The answer must consist of every line below that contains the word "Classes".

----------------

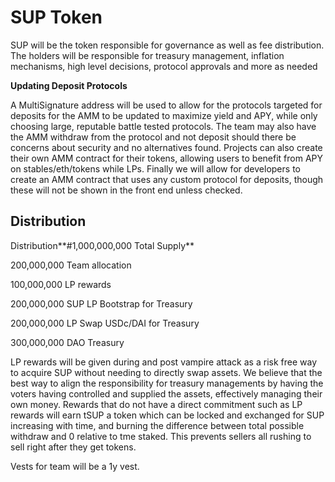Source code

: # SUP Token

SUP will be the token responsible for governance as well as fee distribution. The holders will be responsible for treasury management, inflation mechanisms, high level decisions, protocol approvals and more as needed

**Updating Deposit Protocols**

A MultiSignature address will be used to allow for the protocols targeted for deposits for the AMM to be updated to maximize yield and APY, while only choosing large, reputable battle tested protocols. The team may also have the AMM withdraw from the protocol and not deposit should there be concerns about security and no alternatives found. Projects can also create their own AMM contract for their tokens, allowing users to benefit from APY on stables/eth/tokens while LPs. Finally we will allow for developers to create an AMM contract that uses any custom protocol for deposits, though these will not be shown in the front end unless checked.

## **Distribution**

Distribution**#1,000,000,000 Total Supply**

200,000,000 Team allocation

100,000,000 LP rewards&#x20;

200,000,000 SUP LP Bootstrap for Treasury&#x20;

200,000,000 LP Swap USDc/DAI for Treasury&#x20;

300,000,000 DAO Treasury

LP rewards will be given during and post vampire attack as a risk free way to acquire SUP without needing to directly swap assets. We believe that the best way to align the responsibility for treasury managements by having the voters having controlled and supplied the assets, effectively managing their own money. Rewards that do not have a direct commitment such as LP rewards will earn tSUP a token which can be locked and exchanged for SUP increasing with time, and burning the difference between total possible withdraw and 0 relative to tme staked. This prevents sellers all rushing to sell right after they get tokens.

Vests for team will be a 1y vest.
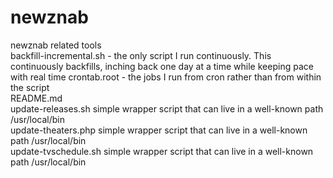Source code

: newznab
=======

newznab related tools<br>
backfill-incremental.sh - the only script I run continuously.  This continuously backfills, inching back one day at a time while keeping pace with real time
crontab.root - the jobs I run from cron rather than from within the script<br>
README.md<br>
update-releases.sh simple wrapper script that can live in a well-known path /usr/local/bin<br>
update-theaters.php simple wrapper script that can live in a well-known path /usr/local/bin<br>
update-tvschedule.sh simple wrapper script that can live in a well-known path /usr/local/bin<br>
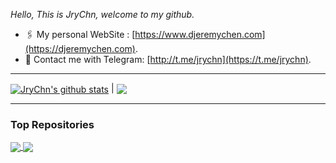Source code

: <span align="center"><em>Hello, This is JryChn, welcome to my github.</em></span>
<br/>
  - 🖇️ My personal WebSite : [https://www.djeremychen.com](https://djeremychen.com).
  - 💬 Contact me with Telegram: [http://t.me/jrychn](https://t.me/jrychn).

---

<a href="https://github.com/jrychn"><img align="center" src="https://github-readme-stats.vercel.app/api?username=jrychn&count_private=true&show_icons=true&title_color=ffffff&text_color=ffffff&icon_color=ffa502&bg_color=009432,9980FA,6F1E51" alt="JryChn's github stats" /></a> | <a href="https://github.com/jrychn"><img align="center" src="https://github-readme-stats.vercel.app/api/top-langs/?username=jrychn&theme=&title_color=ffffff&text_color=ffffff&icon_color=ffa502&bg_color=009432,006266,A3CB38" /></a>

---

### Top Repositories

<a href="https://github.com/jrychn/modulevim">
  <img align="center" src="https://github-readme-stats.vercel.app/api/pin/?username=jrychn&repo=modulevim&bg_color=f6e58d,f6e58d"/>
</a>
<a href="https://github.com/jrychn/website-frontend-frame">
  <img align="center" src="https://github-readme-stats.vercel.app/api/pin/?username=jrychn&repo=website-frontend-frame&bg_color=6ab04c,badc58" />
</a>
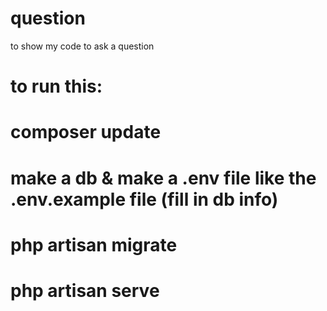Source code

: # question
to show my code to ask a question

# to run this:
# composer update
# make a db & make a .env file like the .env.example file (fill in db info)
# php artisan migrate
# php artisan serve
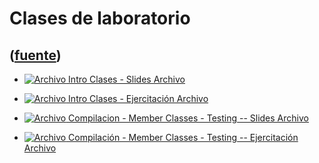 # Clases de laboratorio
([fuente](https://campus.exactas.uba.ar/course/view.php?id=989&section=6))
---
  - [![Archivo](https://campus.exactas.uba.ar/theme/image.php/magazine/core/1462913092/f/pdf) Intro Clases - Slides Archivo](https://campus.exactas.uba.ar/mod/resource/view.php?id=59977)

  - [![Archivo](https://campus.exactas.uba.ar/theme/image.php/magazine/core/1462913092/f/archive) Intro Clases - Ejercitación  Archivo](https://campus.exactas.uba.ar/mod/resource/view.php?id=59978)

  - [![Archivo](https://campus.exactas.uba.ar/theme/image.php/magazine/core/1462913092/f/pdf) Compilacion - Member Classes - Testing -- Slides Archivo](https://campus.exactas.uba.ar/mod/resource/view.php?id=60292)

  - [![Archivo](https://campus.exactas.uba.ar/theme/image.php/magazine/core/1462913092/f/archive) Compilación - Member Classes - Testing -- Ejercitación Archivo](https://campus.exactas.uba.ar/mod/resource/view.php?id=60294)

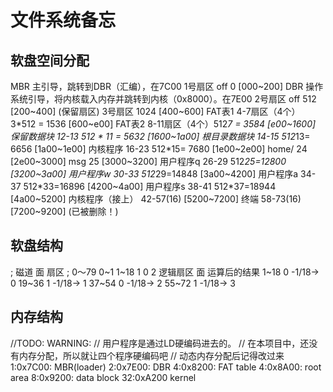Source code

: # 文件系统备忘
## 软盘空间分配
MBR 主引导，跳转到DBR（汇编），在7C00 1号扇区 off 0  [000~200]
DBR 操作系统引导，将内核载入内存并跳转到内核（0x8000）。在7E00 2号扇区 off 512 [200~400]
(保留扇区) 3号扇区 1024 [400~600]
FAT表1 4-7扇区（4个） 3*512 = 1536 [600~e00]
FAT表2 8-11扇区（4个）512*7 = 3584 [e00~1600]
保留数据块 12-13 512 * 11 = 5632 [1600~1a00]
根目录数据块 14-15 512*13= 6656 [1a00~1e00]
内核程序 16-23 512*15= 7680 [1e00~2e00]
home/ 24 [2e00~3000]
msg 25 [3000~3200]
用户程序q 26-29 512*25=12800 [3200~3a00]
用户程序w 30-33 512*29=14848 [3a00~4200]
用户程序a 34-37 512*33=16896 [4200~4a00]
用户程序s 38-41 512*37=18944 [4a00~5200]
内核程序（接上） 42-57(16) [5200~7200]
终端 58-73(16) [7200~9200] (已被删除！)
## 软盘结构
; 磁道 面 扇区
;  0～79     0~1    1~18
1 0 2
逻辑扇区 面 运算后的结果
1~18 0  -1/18-> 0
19~36 1 -1/18-> 1
37~54 0 -1/18-> 2
55~72 1 -1/18-> 3
## 内存结构
//TODO: WARNING:
// 用户程序是通过LD硬编码进去的。
// 在本项目中，还没有内存分配，所以就让四个程序硬编码吧
// 动态内存分配后记得改过来
1:0x7C00: MBR(loader)
2:0x7E00: DBR
4:0x8200: FAT table
4:0x8A00: root area
8:0x9200: data block
32:0xA200 kernel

----------------

• Final answer:
  - [![Archivo](https://campus.exactas.uba.ar/theme/image.php/magazine/core/1462913092/f/pdf) Compilacion - Member Classes - Testing -- Slides Archivo](https://campus.exactas.uba.ar/mod/resource/view.php?id=60292)
  - [![Archivo](https://campus.exactas.uba.ar/theme/image.php/magazine/core/1462913092/f/archive) Compilación - Member Classes - Testing -- Ejercitación Archivo](https://campus.exactas.uba.ar/mod/resource/view.php?id=60294)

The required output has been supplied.